The fulltext search index is currently world-readable in the native
elasticsearch 6.8 API at:

    https://search.fatcat.wiki/covid19_fatcat_fulltext

An index of native fatcat release schema for just the papers in this corpus is
also available at:

    https://search.fatcat.wiki/covid19_fatcat_release

Accessing both of these indices from your own software, or from browsers
directly via cross-site requests, should mostly work fine.

## Development Environment

This software is developed and deployed on GNU/Linux (Debian family) and hasn't
been tested elsewhere.
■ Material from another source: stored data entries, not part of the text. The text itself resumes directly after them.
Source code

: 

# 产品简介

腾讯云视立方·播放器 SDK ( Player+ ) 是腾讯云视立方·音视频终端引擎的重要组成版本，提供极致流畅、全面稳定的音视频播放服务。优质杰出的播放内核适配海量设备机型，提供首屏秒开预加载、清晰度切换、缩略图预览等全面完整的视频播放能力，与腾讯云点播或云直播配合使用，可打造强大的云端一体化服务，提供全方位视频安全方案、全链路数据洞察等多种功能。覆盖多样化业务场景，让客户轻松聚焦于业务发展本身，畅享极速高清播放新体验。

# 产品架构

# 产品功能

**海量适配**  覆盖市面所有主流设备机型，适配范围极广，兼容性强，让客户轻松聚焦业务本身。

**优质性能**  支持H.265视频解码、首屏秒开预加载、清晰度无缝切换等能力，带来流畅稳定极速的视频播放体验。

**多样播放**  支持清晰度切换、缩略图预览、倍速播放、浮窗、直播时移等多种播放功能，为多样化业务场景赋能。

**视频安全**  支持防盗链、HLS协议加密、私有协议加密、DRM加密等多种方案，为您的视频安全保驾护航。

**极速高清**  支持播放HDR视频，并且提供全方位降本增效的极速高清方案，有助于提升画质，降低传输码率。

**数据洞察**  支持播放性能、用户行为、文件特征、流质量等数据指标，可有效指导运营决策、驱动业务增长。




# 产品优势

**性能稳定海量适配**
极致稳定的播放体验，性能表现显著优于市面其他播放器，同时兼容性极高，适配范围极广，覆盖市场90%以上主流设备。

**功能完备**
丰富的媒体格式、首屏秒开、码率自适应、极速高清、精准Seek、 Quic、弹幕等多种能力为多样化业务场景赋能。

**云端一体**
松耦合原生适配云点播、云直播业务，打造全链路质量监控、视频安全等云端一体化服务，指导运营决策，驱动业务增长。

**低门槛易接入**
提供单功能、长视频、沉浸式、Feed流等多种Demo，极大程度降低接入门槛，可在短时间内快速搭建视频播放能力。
Software dependencies include:

- python 3.7 (locked to this minor version)
- [pipenv](https://github.com/pypa/pipenv)
- `poppler-utils`
- elasticsearch 6.x (7.x may or may not work fine)
- [esbulk](https://github.com/sharkdp/fd)
- [ripgrep](https://github.com/BurntSushi/ripgrep) (`rg`)
- [`fd`](https://github.com/sharkdp/fd)
- `pv`
- `parallel`

To run the web interface in local/debug mode, with search queries sent to
public search index by default:

    cp example.env .env
    pipenv install --dev --deploy
    pipenv shell
    ./covid19_tool.py webface --debug

    # output will include a localhost URL to open


## Translations

Update the .pot file and translation files:

    pybabel extract -F extra/i18n/babel.cfg -o extra/i18n/web_interface.pot fatcat_covid19/
    pybabel update -i extra/i18n/web_interface.pot -d fatcat_covid19/translations

Compile translated messages together:

    pybabel compile -d fatcat_covid19/translations

Create initial .po file for a new language translation (then run the above
update/compile after doing initial translations):

    pybabel init -i extra/i18n/web_interface.pot -d fatcat_covid19/translations -l de


## Acknowledgements

For content and bibliographic metadata (partial list):

- Allen Institute's CORD-19 dataset
- PubMed catalog and PMC repository
- World Health Organization
- Wanfang Data
- CNKI
- biorxiv and medrxiv pre-print repositories
- publishers large and small, from around the world, making this research
  accessible (in some cases temporarily)
- research authors
- hospital workers and other emergency responders around the world

## Contact, Contributions, Licensing

General inquires should go to
[webservices@archive.org](mailto:webservices@archive.org). Take-down requests
and legal inqueries to [info@archive.org](mailto:info@archive.org). Bryan's
contact information is available [on his website](https://bnewbold.net/about/).

Contributions are welcome! Development is currently on Github and technical
issues (bugs, feature requests) can be filed there:
<https://github.com/bnewbold/covid19-fatcat-wiki>

The software in this repository is licensed under a combination of MIT and
AGPLv3 licenses. See `LICENSE.md` and `CONTRIBUTORS.md` for details.